Huh? What? It was like he pulled me deep out of a novel, as if I’d been transported to the battlefield of 1944 Germany or Milwaukee in the summer of 1959 and here he was calling me back.
The little booklet was that compelling. It could have something to do with the fact that I am a sucker for tips. When I read Budget Travel magazine, I savor their “20 Tips” feature. When the Detroit News runs tips in their Homestyle section, I’m ecstatic. Little nuggets of information that will save time, money, stress, that will make life run more smoothly—is there anything more satisfying?
The booklet made me look at objects with fresh eyes—“Discarded seat belts make great latches for the horse pen. Just nail one strap to the post and the other to the gate and buckle up.” Who would have thought of a seat belt as a fastener?
There are even tips for using fasteners in ways that have nothing to do with their original purpose—duct tape to remove warts? If I were to use this method, my duct tape would be bright pink or lime green.
I am always trying to enhance my fastener experience—that occurred to me while reading the fastener booklet. I buy staples in many colors and I’m never content to use an ordinary clothespin to hold my corn chip and pretzel bags shut—I favor the plastic coated wire ones available in a variety of colors.
And paper clips? It’s the spiral Italian ones that capture my fancy. My poor friends probably thought I’d reached the outer limits of nuts when they opened their Christmas presents this year to find little tins of the clips. But, they’re so cute and so fun!
The most fun I ever had with a fastener was this past summer while figuring out how to hang decorations at the church for Rozee’s wedding.

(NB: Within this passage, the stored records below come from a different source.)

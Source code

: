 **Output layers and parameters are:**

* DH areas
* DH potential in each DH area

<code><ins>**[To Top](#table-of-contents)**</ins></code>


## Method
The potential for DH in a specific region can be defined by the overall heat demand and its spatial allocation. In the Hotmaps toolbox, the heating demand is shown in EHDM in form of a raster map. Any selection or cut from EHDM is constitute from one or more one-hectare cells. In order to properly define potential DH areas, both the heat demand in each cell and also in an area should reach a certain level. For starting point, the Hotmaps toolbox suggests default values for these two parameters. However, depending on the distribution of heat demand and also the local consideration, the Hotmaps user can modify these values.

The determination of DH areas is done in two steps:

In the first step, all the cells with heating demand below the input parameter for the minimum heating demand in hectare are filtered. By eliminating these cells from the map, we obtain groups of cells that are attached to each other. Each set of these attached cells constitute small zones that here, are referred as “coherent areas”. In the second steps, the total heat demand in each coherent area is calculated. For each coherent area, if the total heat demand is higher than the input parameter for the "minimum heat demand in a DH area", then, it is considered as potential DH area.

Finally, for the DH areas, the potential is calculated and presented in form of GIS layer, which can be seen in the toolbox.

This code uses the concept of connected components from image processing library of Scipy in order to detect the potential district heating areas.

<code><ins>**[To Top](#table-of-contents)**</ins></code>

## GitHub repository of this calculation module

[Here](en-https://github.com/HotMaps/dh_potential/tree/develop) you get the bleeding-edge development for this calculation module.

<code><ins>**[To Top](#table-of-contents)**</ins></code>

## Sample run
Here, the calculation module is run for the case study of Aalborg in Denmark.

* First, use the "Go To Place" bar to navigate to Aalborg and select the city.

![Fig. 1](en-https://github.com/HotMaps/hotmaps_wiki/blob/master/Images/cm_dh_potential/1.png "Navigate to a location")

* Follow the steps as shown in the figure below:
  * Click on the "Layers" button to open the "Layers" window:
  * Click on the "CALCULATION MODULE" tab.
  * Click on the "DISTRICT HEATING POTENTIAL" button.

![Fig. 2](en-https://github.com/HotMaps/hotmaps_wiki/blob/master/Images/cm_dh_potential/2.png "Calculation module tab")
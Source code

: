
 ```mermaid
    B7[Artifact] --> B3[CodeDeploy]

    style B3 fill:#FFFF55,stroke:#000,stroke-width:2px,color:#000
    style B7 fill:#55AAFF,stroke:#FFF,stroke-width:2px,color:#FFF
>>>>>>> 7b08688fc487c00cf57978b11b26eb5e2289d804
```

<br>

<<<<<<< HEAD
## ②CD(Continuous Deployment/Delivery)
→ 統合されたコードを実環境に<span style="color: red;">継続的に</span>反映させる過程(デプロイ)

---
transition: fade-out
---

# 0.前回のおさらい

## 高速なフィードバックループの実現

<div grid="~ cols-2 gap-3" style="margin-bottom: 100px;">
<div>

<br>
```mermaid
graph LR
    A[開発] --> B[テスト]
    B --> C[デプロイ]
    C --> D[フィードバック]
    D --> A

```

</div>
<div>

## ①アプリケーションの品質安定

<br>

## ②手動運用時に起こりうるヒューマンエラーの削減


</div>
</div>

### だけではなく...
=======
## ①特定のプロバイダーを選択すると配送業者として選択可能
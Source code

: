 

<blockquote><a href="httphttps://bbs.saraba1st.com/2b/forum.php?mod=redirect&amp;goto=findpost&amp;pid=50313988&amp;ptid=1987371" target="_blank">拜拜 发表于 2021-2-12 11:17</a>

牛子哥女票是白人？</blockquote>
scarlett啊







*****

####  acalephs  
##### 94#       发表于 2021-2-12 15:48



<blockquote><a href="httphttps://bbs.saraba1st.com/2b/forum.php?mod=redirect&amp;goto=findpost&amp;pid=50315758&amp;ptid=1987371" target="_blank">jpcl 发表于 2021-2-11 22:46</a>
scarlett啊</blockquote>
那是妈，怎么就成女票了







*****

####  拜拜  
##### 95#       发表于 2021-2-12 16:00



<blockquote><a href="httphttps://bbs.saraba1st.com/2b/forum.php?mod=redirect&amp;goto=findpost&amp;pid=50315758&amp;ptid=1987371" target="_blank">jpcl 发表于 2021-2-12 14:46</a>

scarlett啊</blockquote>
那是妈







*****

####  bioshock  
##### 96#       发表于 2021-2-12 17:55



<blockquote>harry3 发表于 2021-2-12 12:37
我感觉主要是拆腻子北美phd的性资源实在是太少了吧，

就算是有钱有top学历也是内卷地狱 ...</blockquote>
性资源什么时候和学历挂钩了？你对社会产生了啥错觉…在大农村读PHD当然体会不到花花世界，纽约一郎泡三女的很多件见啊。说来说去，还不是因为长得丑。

Rozee had bought 3-inch plastic pew clips for hanging lightweight bows, but the end of the pews turned out to be a little too wide. We slid the clip on and a minute later, it shot itself across the aisle. I laughed and laughed imagining bows shooting back and forth across the aisle during the ceremony.
We rigged up a more secure system involving fishing line, small adhesive-backed clips and prayer.
Maybe God does have time to deal with the small stuff.